───── DATASET EXCERPTS ─────

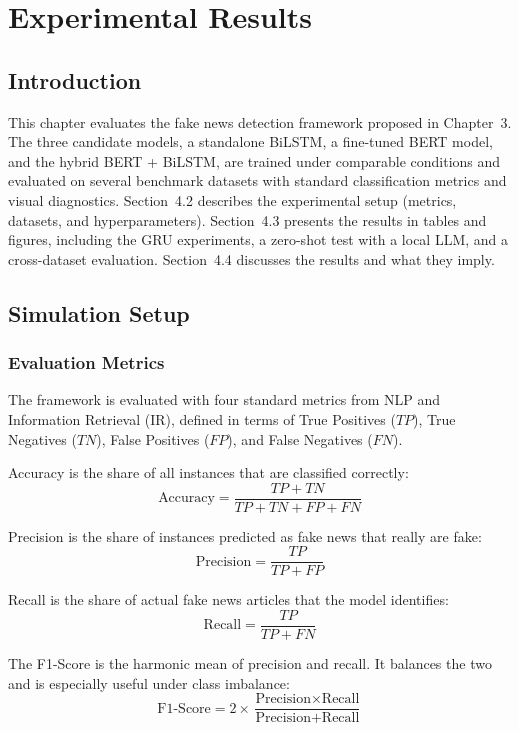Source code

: \sloppy
\chapter{Experimental Results}
\section{Introduction}

This chapter evaluates the fake news detection framework proposed in Chapter~3. The three candidate models, a standalone BiLSTM, a fine-tuned BERT model, and the hybrid BERT + BiLSTM, are trained under comparable conditions and evaluated on several benchmark datasets with standard classification metrics and visual diagnostics. Section~4.2 describes the experimental setup (metrics, datasets, and hyperparameters). Section~4.3 presents the results in tables and figures, including the GRU experiments, a zero-shot test with a local LLM, and a cross-dataset evaluation. Section~4.4 discusses the results and what they imply.

\section{Simulation Setup}

\subsection{Evaluation Metrics}

The framework is evaluated with four standard metrics from NLP and Information Retrieval (IR), defined in terms of True Positives ($TP$), True Negatives ($TN$), False Positives ($FP$), and False Negatives ($FN$).

Accuracy is the share of all instances that are classified correctly:
\[
\text{Accuracy} = \frac{TP + TN}{TP + TN + FP + FN}
\]

Precision is the share of instances predicted as fake news that really are fake:
\[
\text{Precision} = \frac{TP}{TP + FP}
\]

Recall is the share of actual fake news articles that the model identifies:
\[
\text{Recall} = \frac{TP}{TP + FN}
\]

The F1-Score is the harmonic mean of precision and recall. It balances the two and is especially useful under class imbalance:
\[
\text{F1-Score} = 2 \times \frac{\text{Precision} \times \text{Recall}}{\text{Precision} + \text{Recall}}
\]

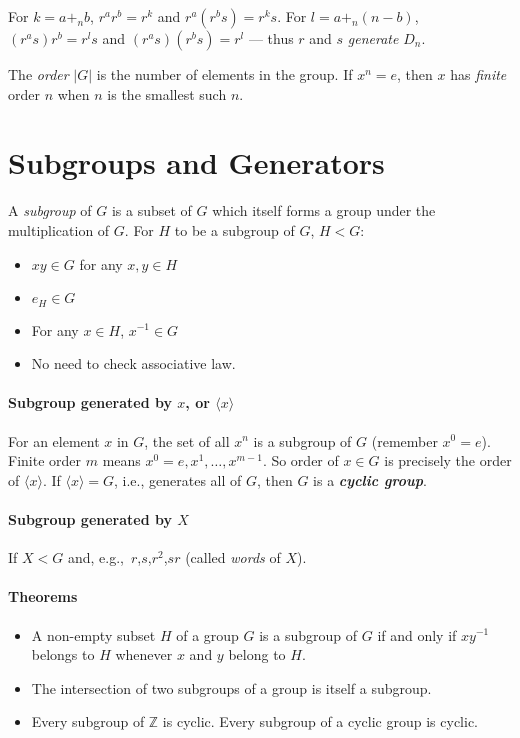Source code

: \documentclass[a4paper,twocolumn,10pt]{article}
\begin{document}
  For $k=a+_nb$, $r^ar^b=r^k$ and $r^a(r^bs)=r^ks$.  For $l=a+_n(n-b)$,
  $(r^as)r^b=r^ls$ and $(r^as)(r^bs)=r^l$ --- thus $r$ and $s$
  \textit{generate} $D_n$.

  The \textit{order} $|G|$ is the number of elements in the group. If $x^n=e$,
  then $x$ has \textit{finite} order $n$ when $n$ is the smallest such $n$.

  \section{Subgroups and Generators}
  A \textit{subgroup} of $G$ is a subset of $G$ which itself forms a group
  under the multiplication of $G$. For $H$ to be a subgroup of $G$, $H<G$:
  \begin{itemize}
    \item $xy \in G$ for any $x,y \in H$
    \item $e_H \in G$
    \item For any $x \in H$, $x^{-1} \in G$
    \item No need to check associative law.
  \end{itemize}

  \paragraph{Subgroup generated by $x$, or $\langle x \rangle$}
  For an element $x$ in $G$, the set of all $x^n$ is a subgroup of $G$
  (remember $x^0=e$). Finite order $m$ means $x^0=e, x^1, \ldots, x^{m-1}$.
  So order of $x\in G$ is precisely the order of $\langle x\rangle$. If
  $\langle x\rangle=G$, i.e., generates all of $G$, then $G$ is a
  \textbf{\textit{cyclic group}}.

  \paragraph{Subgroup generated by $X$} If $X<G$ and, e.g.,~$r$,$s$,$r^2$,$sr$
  (called \textit{words} of $X$).

  \paragraph{Theorems}
  \begin{itemize}
    \item A non-empty subset $H$ of a group $G$ is a subgroup of $G$ if and
      only if $xy^{-1}$ belongs to $H$ whenever $x$ and $y$ belong to $H$.
    \item The intersection of two subgroups of a group is itself a subgroup.
    \item Every subgroup of $\mathbb{Z}$ is cyclic. Every subgroup of a cyclic
      group is cyclic.
  \end{itemize}
\end{document}
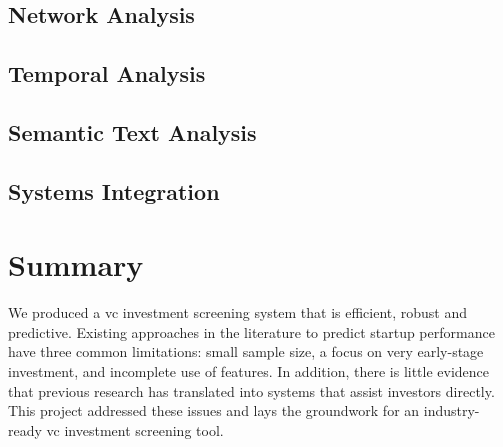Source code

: \documentclass[../thesis/thesis.tex]{subfiles}
\begin{document}
\subsection{Network Analysis} %
\subsection{Temporal Analysis} %
\subsection{Semantic Text Analysis} %
\subsection{Systems Integration} %

\section{Summary}

We produced a \gls{vc} investment screening system that is efficient, robust and predictive. Existing approaches in the literature to predict startup performance have three common limitations: small sample size, a focus on very early-stage investment, and incomplete use of features. In addition, there is little evidence that previous research has translated into systems that assist investors directly. This project addressed these issues and lays the groundwork for an industry-ready \gls{vc} investment screening tool.

\end{document}
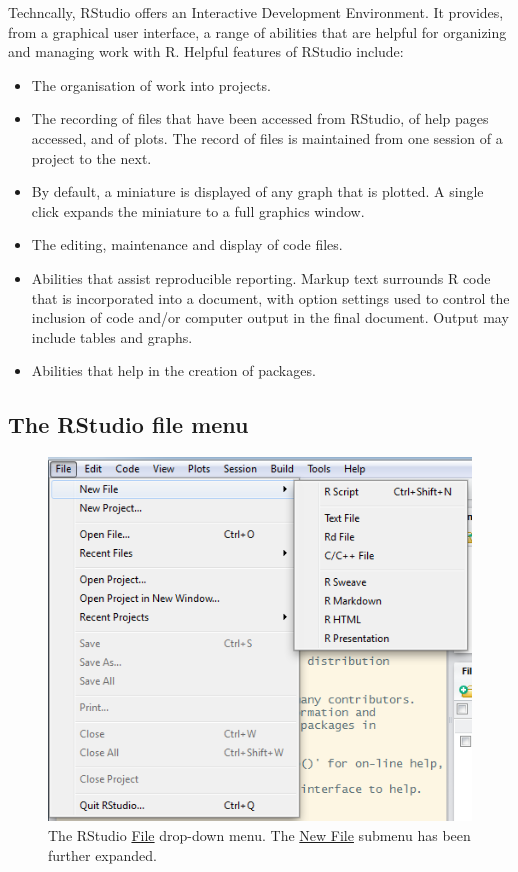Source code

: Techncally, 
RStudio offers an Interactive Development Environment.  It
provides, from a graphical user interface, a range of abilities that
are helpful for organizing and managing work with R.  Helpful features
of RStudio include:
\begin{itemize}
\item The organisation of work into projects.
\item The recording of files that have been accessed from RStudio, of
  help pages accessed, and of plots.  The record of files is
  maintained from one session of a project to the next.
\item By default, a miniature is displayed of any graph that is
  plotted.  A single click expands the miniature to a full graphics
  window.
\item The editing, maintenance and display of code files.
\item Abilities that assist reproducible reporting.
     Markup text
  surrounds R code that is incorporated into a document, with option
  settings used to control the inclusion of code and/or computer
  output in the final document. Output may include tables and graphs.
\item Abilities that help in the creation of packages.
\end{itemize}

\subsection{The RStudio file menu}

\begin{figure}
\includegraphics{figs-inc/03i-menu.png}
\caption{The RStudio \underline{File} drop-down menu.  The
  \underline{New File} submenu has been further expanded.}\label{fig:file-menu}
\end{figure}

─────

→ **REQUIRED ACTION**:
Each line above holding the string "evaluated" counts once; please report the total and nothing more.

→ **ANSWER BOX**:
2